## DESCRIPTION OF THE TASK
Restate word for word the lines between the start of the material and the line with "previamente.", keeping both of those ends and none of the pictures.

## DATA
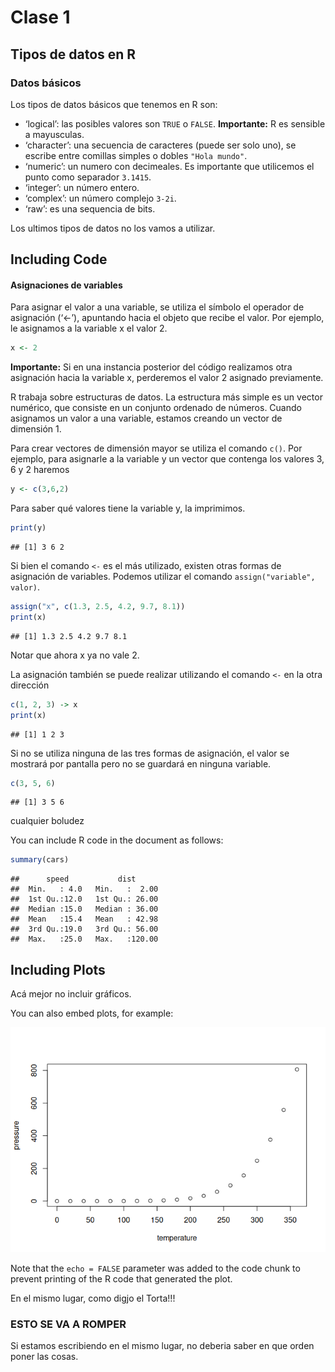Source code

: Clase 1
================

## Tipos de datos en R

### Datos básicos

Los tipos de datos básicos que tenemos en R son:

- ‘logical’: las posibles valores son `TRUE` o `FALSE`. **Importante:**
  R es sensible a mayusculas.
- ‘character’: una secuencia de caracteres (puede ser solo uno), se
  escribe entre comillas simples o dobles `"Hola mundo"`.
- ‘numeric’: un numero con decimeales. Es importante que utilicemos el
  punto como separador `3.1415`.
- ‘integer’: un número entero.
- ‘complex’: un número complejo `3-2i`.
- ‘raw’: es una sequencia de bits.

Los ultimos tipos de datos no los vamos a utilizar.

## Including Code

#### Asignaciones de variables

Para asignar el valor a una variable, se utiliza el símbolo el operador
de asignación (‘\<-’), apuntando hacia el objeto que recibe el valor.
Por ejemplo, le asignamos a la variable x el valor 2.

``` r
x <- 2
```

**Importante:** Si en una instancia posterior del código realizamos otra
asignación hacia la variable x, perderemos el valor 2 asignado
previamente.

R trabaja sobre estructuras de datos. La estructura más simple es un
vector numérico, que consiste en un conjunto ordenado de números. Cuando
asignamos un valor a una variable, estamos creando un vector de
dimensión 1.

Para crear vectores de dimensión mayor se utiliza el comando `c()`. Por
ejemplo, para asignarle a la variable y un vector que contenga los
valores 3, 6 y 2 haremos

``` r
y <- c(3,6,2)
```

Para saber qué valores tiene la variable y, la imprimimos.

``` r
print(y)
```

    ## [1] 3 6 2

Si bien el comando `<-` es el más utilizado, existen otras formas de
asignación de variables. Podemos utilizar el comando
`assign("variable", valor)`.

``` r
assign("x", c(1.3, 2.5, 4.2, 9.7, 8.1))
print(x)
```

    ## [1] 1.3 2.5 4.2 9.7 8.1

Notar que ahora x ya no vale 2.

La asignación también se puede realizar utilizando el comando `<-` en la
otra dirección

``` r
c(1, 2, 3) -> x
print(x)
```

    ## [1] 1 2 3

Si no se utiliza ninguna de las tres formas de asignación, el valor se
mostrará por pantalla pero no se guardará en ninguna variable.

``` r
c(3, 5, 6)
```

    ## [1] 3 5 6

cualquier boludez

You can include R code in the document as follows:

``` r
summary(cars)
```

    ##      speed           dist       
    ##  Min.   : 4.0   Min.   :  2.00  
    ##  1st Qu.:12.0   1st Qu.: 26.00  
    ##  Median :15.0   Median : 36.00  
    ##  Mean   :15.4   Mean   : 42.98  
    ##  3rd Qu.:19.0   3rd Qu.: 56.00  
    ##  Max.   :25.0   Max.   :120.00

## Including Plots

Acá mejor no incluir gráficos.

You can also embed plots, for example:

![](Clase1_files/figure-gfm/pressure-1.png)<!-- -->

Note that the `echo = FALSE` parameter was added to the code chunk to
prevent printing of the R code that generated the plot.

En el mismo lugar, como digjo el Torta!!!

### ESTO SE VA A ROMPER

Si estamos escribiendo en el mismo lugar, no deberia saber en que orden
poner las cosas.
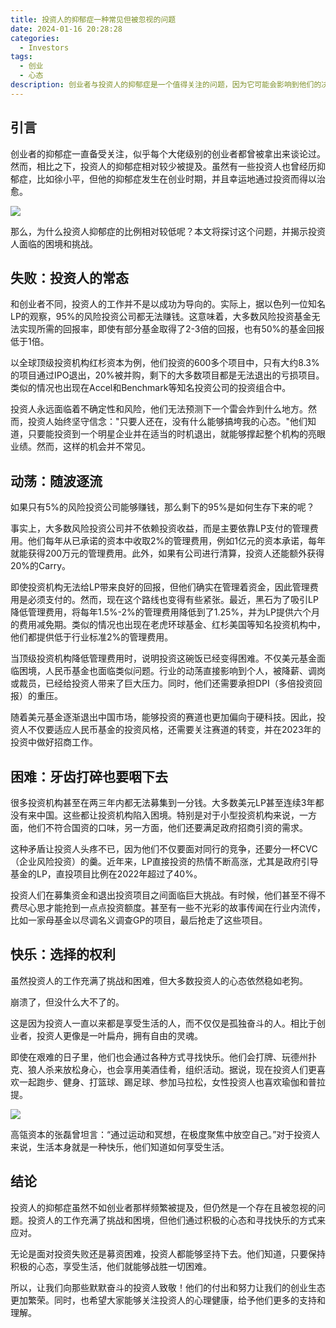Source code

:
 ```yaml
---
title: 投资人的抑郁症一种常见但被忽视的问题
date: 2024-01-16 20:28:28
categories:
  - Investors
tags:
  - 创业
  - 心态
description: 创业者与投资人的抑郁症是一个值得关注的问题，因为它可能会影响到他们的决策能力、工作效率和人际关系。虽然创业者与投资人的抑郁症情况有所不同，但都需要得到及时的关注和治疗。
---
```


## 引言

创业者的抑郁症一直备受关注，似乎每个大佬级别的创业者都曾被拿出来谈论过。然而，相比之下，投资人的抑郁症相对较少被提及。虽然有一些投资人也曾经历抑郁症，比如徐小平，但他的抑郁症发生在创业时期，并且幸运地通过投资而得以治愈。

![](https://cdn.jsdelivr.net/gh/PirlosM/image@main/20231030133052.png)

那么，为什么投资人抑郁症的比例相对较低呢？本文将探讨这个问题，并揭示投资人面临的困境和挑战。


## 失败：投资人的常态

和创业者不同，投资人的工作并不是以成功为导向的。实际上，据以色列一位知名LP的观察，95%的风险投资公司都无法赚钱。这意味着，大多数风险投资基金无法实现所需的回报率，即使有部分基金取得了2-3倍的回报，也有50%的基金回报低于1倍。


以全球顶级投资机构红杉资本为例，他们投资的600多个项目中，只有大约8.3%的项目通过IPO退出，20%被并购，剩下的大多数项目都是无法退出的亏损项目。类似的情况也出现在Accel和Benchmark等知名投资公司的投资组合中。


投资人永远面临着不确定性和风险，他们无法预测下一个雷会炸到什么地方。然而，投资人始终坚守信念："只要人还在，没有什么能够搞垮我的心态。"他们知道，只要能投资到一个明星企业并在适当的时机退出，就能够撑起整个机构的亮眼业绩。然而，这样的机会并不常见。


## 动荡：随波逐流

如果只有5%的风险投资公司能够赚钱，那么剩下的95%是如何生存下来的呢？


事实上，大多数风险投资公司并不依赖投资收益，而是主要依靠LP支付的管理费用。他们每年从已承诺的资本中收取2%的管理费用，例如1亿元的资本承诺，每年就能获得200万元的管理费用。此外，如果有公司进行清算，投资人还能额外获得20%的Carry。


即使投资机构无法给LP带来良好的回报，但他们确实在管理着资金，因此管理费用是必须支付的。然而，现在这个路线也变得有些紧张。最近，黑石为了吸引LP降低管理费用，将每年1.5%-2%的管理费用降低到了1.25%，并为LP提供六个月的费用减免期。类似的情况也出现在老虎环球基金、红杉美国等知名投资机构中，他们都提供低于行业标准2%的管理费用。


当顶级投资机构降低管理费用时，说明投资这碗饭已经变得困难。不仅美元基金面临困境，人民币基金也面临类似问题。行业的动荡直接影响到个人，被降薪、调岗或裁员，已经给投资人带来了巨大压力。同时，他们还需要承担DPI（多倍投资回报）的重压。


随着美元基金逐渐退出中国市场，能够投资的赛道也更加偏向于硬科技。因此，投资人不仅要适应人民币基金的投资风格，还需要关注赛道的转变，并在2023年的投资中做好招商工作。


## 困难：牙齿打碎也要咽下去

很多投资机构甚至在两三年内都无法募集到一分钱。大多数美元LP甚至连续3年都没有来中国。这些都让投资机构陷入困境。特别是对于小型投资机构来说，一方面，他们不符合国资的口味，另一方面，他们还要满足政府招商引资的需求。


这种矛盾让投资人头疼不已，因为他们不仅要面对同行的竞争，还要分一杯CVC（企业风险投资）的羹。近年来，LP直接投资的热情不断高涨，尤其是政府引导基金的LP，直投项目比例在2022年超过了40%。


投资人们在募集资金和退出投资项目之间面临巨大挑战。有时候，他们甚至不得不费尽心思才能抢到一点点投资额度。甚至有一些不光彩的故事传闻在行业内流传，比如一家母基金以尽调名义调查GP的项目，最后抢走了这些项目。


## 快乐：选择的权利

虽然投资人的工作充满了挑战和困难，但大多数投资人的心态依然稳如老狗。


崩溃了，但没什么大不了的。


这是因为投资人一直以来都是享受生活的人，而不仅仅是孤独奋斗的人。相比于创业者，投资人更像是一叶扁舟，拥有自由的灵魂。


即使在艰难的日子里，他们也会通过各种方式寻找快乐。他们会打牌、玩德州扑克、狼人杀来放松身心，也会享用美酒佳肴，组织活动。据说，现在投资人们更喜欢一起跑步、健身、打篮球、踢足球、参加马拉松，女性投资人也喜欢瑜伽和普拉提。

![](https://cdn.jsdelivr.net/gh/PirlosM/image@main/20231030133244.png)

高瓴资本的张磊曾坦言：“通过运动和冥想，在极度聚焦中放空自己。”对于投资人来说，生活本身就是一种快乐，他们知道如何享受生活。


## 结论

投资人的抑郁症虽然不如创业者那样频繁被提及，但仍然是一个存在且被忽视的问题。投资人的工作充满了挑战和困境，但他们通过积极的心态和寻找快乐的方式来应对。


无论是面对投资失败还是募资困难，投资人都能够坚持下去。他们知道，只要保持积极的心态，享受生活，他们就能够战胜一切困难。


所以，让我们向那些默默奋斗的投资人致敬！他们的付出和努力让我们的创业生态更加繁荣。同时，也希望大家能够关注投资人的心理健康，给予他们更多的支持和理解。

## SOLUTION TO THIS PROBLEM
Source code

: Clase 1
================

## Tipos de datos en R

### Datos básicos

Los tipos de datos básicos que tenemos en R son:

- ‘logical’: las posibles valores son `TRUE` o `FALSE`. **Importante:**
  R es sensible a mayusculas.
- ‘character’: una secuencia de caracteres (puede ser solo uno), se
  escribe entre comillas simples o dobles `"Hola mundo"`.
- ‘numeric’: un numero con decimeales. Es importante que utilicemos el
  punto como separador `3.1415`.
- ‘integer’: un número entero.
- ‘complex’: un número complejo `3-2i`.
- ‘raw’: es una sequencia de bits.

Los ultimos tipos de datos no los vamos a utilizar.

## Including Code

#### Asignaciones de variables

Para asignar el valor a una variable, se utiliza el símbolo el operador
de asignación (‘\<-’), apuntando hacia el objeto que recibe el valor.
Por ejemplo, le asignamos a la variable x el valor 2.

``` r
x <- 2
```

**Importante:** Si en una instancia posterior del código realizamos otra
asignación hacia la variable x, perderemos el valor 2 asignado
previamente.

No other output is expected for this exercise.